Atchison v. Hays
Decision Date | 01 September 1898 |
Docket Number | 350 |
Court | Kansas Court of Appeals |
Parties | ATCHISON, TOPEKA & SANTA FE RAILROAD COMPANY v. JAMES H. HAYS |
Opinion Filed September 21, 1898.
Error from Cowley district court; JAMES MCDERMOTT, judge pro tem. Affirmed.
Judgment affirmed.
A. A Hurd, and Stambaugh & Hurd, for plaintiff in error.
Pollock & Lafferty, for defendant in error.
This action was commenced in the district court of Cowley county by the defendant in error to recover from the plaintiff in error damages sustained by the burning of fruit-trees and hedge which were growing on his farm near Winfield. The petition alleged that the fire was caused by the plaintiff in error in the negligent operation of its railroad. Verdict and judgment were rendered for plaintiff below in the sum of $ 891.50 as damages, and $ 150 attorneys' fees. The railroad company brings the case here for review.

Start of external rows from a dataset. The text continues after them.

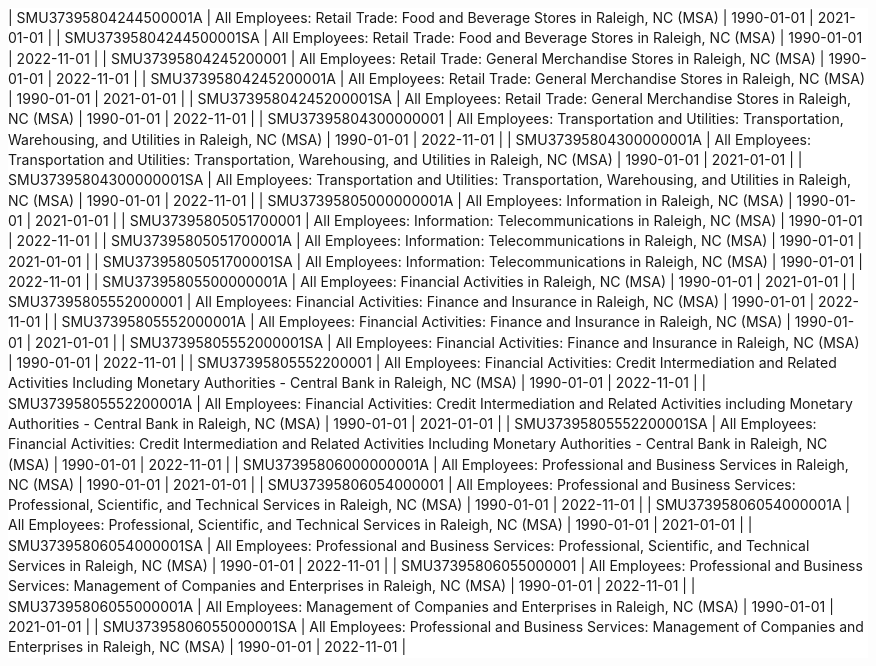 | SMU37395804244500001A     | All Employees: Retail Trade: Food and Beverage Stores in Raleigh, NC (MSA)                                                                           | 1990-01-01          | 2021-01-01        |
| SMU37395804244500001SA    | All Employees: Retail Trade: Food and Beverage Stores in Raleigh, NC (MSA)                                                                           | 1990-01-01          | 2022-11-01        |
| SMU37395804245200001      | All Employees: Retail Trade: General Merchandise Stores in Raleigh, NC (MSA)                                                                         | 1990-01-01          | 2022-11-01        |
| SMU37395804245200001A     | All Employees: Retail Trade: General Merchandise Stores in Raleigh, NC (MSA)                                                                         | 1990-01-01          | 2021-01-01        |
| SMU37395804245200001SA    | All Employees: Retail Trade: General Merchandise Stores in Raleigh, NC (MSA)                                                                         | 1990-01-01          | 2022-11-01        |
| SMU37395804300000001      | All Employees: Transportation and Utilities: Transportation, Warehousing, and Utilities in Raleigh, NC (MSA)                                         | 1990-01-01          | 2022-11-01        |
| SMU37395804300000001A     | All Employees: Transportation and Utilities: Transportation, Warehousing, and Utilities in Raleigh, NC (MSA)                                         | 1990-01-01          | 2021-01-01        |
| SMU37395804300000001SA    | All Employees: Transportation and Utilities: Transportation, Warehousing, and Utilities in Raleigh, NC (MSA)                                         | 1990-01-01          | 2022-11-01        |
| SMU37395805000000001A     | All Employees: Information in Raleigh, NC (MSA)                                                                                                      | 1990-01-01          | 2021-01-01        |
| SMU37395805051700001      | All Employees: Information: Telecommunications in Raleigh, NC (MSA)                                                                                  | 1990-01-01          | 2022-11-01        |
| SMU37395805051700001A     | All Employees: Information: Telecommunications in Raleigh, NC (MSA)                                                                                  | 1990-01-01          | 2021-01-01        |
| SMU37395805051700001SA    | All Employees: Information: Telecommunications in Raleigh, NC (MSA)                                                                                  | 1990-01-01          | 2022-11-01        |
| SMU37395805500000001A     | All Employees: Financial Activities in Raleigh, NC (MSA)                                                                                             | 1990-01-01          | 2021-01-01        |
| SMU37395805552000001      | All Employees: Financial Activities: Finance and Insurance in Raleigh, NC (MSA)                                                                      | 1990-01-01          | 2022-11-01        |
| SMU37395805552000001A     | All Employees: Financial Activities: Finance and Insurance in Raleigh, NC (MSA)                                                                      | 1990-01-01          | 2021-01-01        |
| SMU37395805552000001SA    | All Employees: Financial Activities: Finance and Insurance in Raleigh, NC (MSA)                                                                      | 1990-01-01          | 2022-11-01        |
| SMU37395805552200001      | All Employees: Financial Activities: Credit Intermediation and Related Activities Including Monetary Authorities - Central Bank in Raleigh, NC (MSA) | 1990-01-01          | 2022-11-01        |
| SMU37395805552200001A     | All Employees: Financial Activities: Credit Intermediation and Related Activities including Monetary Authorities - Central Bank in Raleigh, NC (MSA) | 1990-01-01          | 2021-01-01        |
| SMU37395805552200001SA    | All Employees: Financial Activities: Credit Intermediation and Related Activities Including Monetary Authorities - Central Bank in Raleigh, NC (MSA) | 1990-01-01          | 2022-11-01        |
| SMU37395806000000001A     | All Employees: Professional and Business Services in Raleigh, NC (MSA)                                                                               | 1990-01-01          | 2021-01-01        |
| SMU37395806054000001      | All Employees: Professional and Business Services: Professional, Scientific, and Technical Services in Raleigh, NC (MSA)                             | 1990-01-01          | 2022-11-01        |
| SMU37395806054000001A     | All Employees: Professional, Scientific, and Technical Services in Raleigh, NC (MSA)                                                                 | 1990-01-01          | 2021-01-01        |
| SMU37395806054000001SA    | All Employees: Professional and Business Services: Professional, Scientific, and Technical Services in Raleigh, NC (MSA)                             | 1990-01-01          | 2022-11-01        |
| SMU37395806055000001      | All Employees: Professional and Business Services: Management of Companies and Enterprises in Raleigh, NC (MSA)                                      | 1990-01-01          | 2022-11-01        |
| SMU37395806055000001A     | All Employees: Management of Companies and Enterprises in Raleigh, NC (MSA)                                                                          | 1990-01-01          | 2021-01-01        |
| SMU37395806055000001SA    | All Employees: Professional and Business Services: Management of Companies and Enterprises in Raleigh, NC (MSA)                                      | 1990-01-01          | 2022-11-01        |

Counsel for plaintiff in error contend that the court erred: (1) In permitting the introduction of certain testimony; (2) in the giving of certain instructions; (3) in refusing to give certain instructions; (4) in discharging the jury without requiring them to answer certain questions; (5) in refusing to render judgment for plaintiff in error on the special findings of the jury; and (6) in overruling the motion of the plaintiff in error for a new trial.
The first ruling complained of was in permitting the cross-examination of the witness Hawkins as to the contents of a report from which he refreshed his memory during his examination in chief. In Stephen's Digest of the Law of Evidence, article 137, it is said: "Any writing referred to under article 136 ( ) must be produced and shown to the adverse party if he requires it and such party may, if he pleases, cross-examine the witness thereupon." See 7 A. & E. Encycl. of L. 111.
We have carefully examined the instructions given by the court as well as those refused, and have followed closely the argument of counsel thereon, and conclude that the court fairly and fully instructed the jury on the law as applicable to the pleadings and the evidence.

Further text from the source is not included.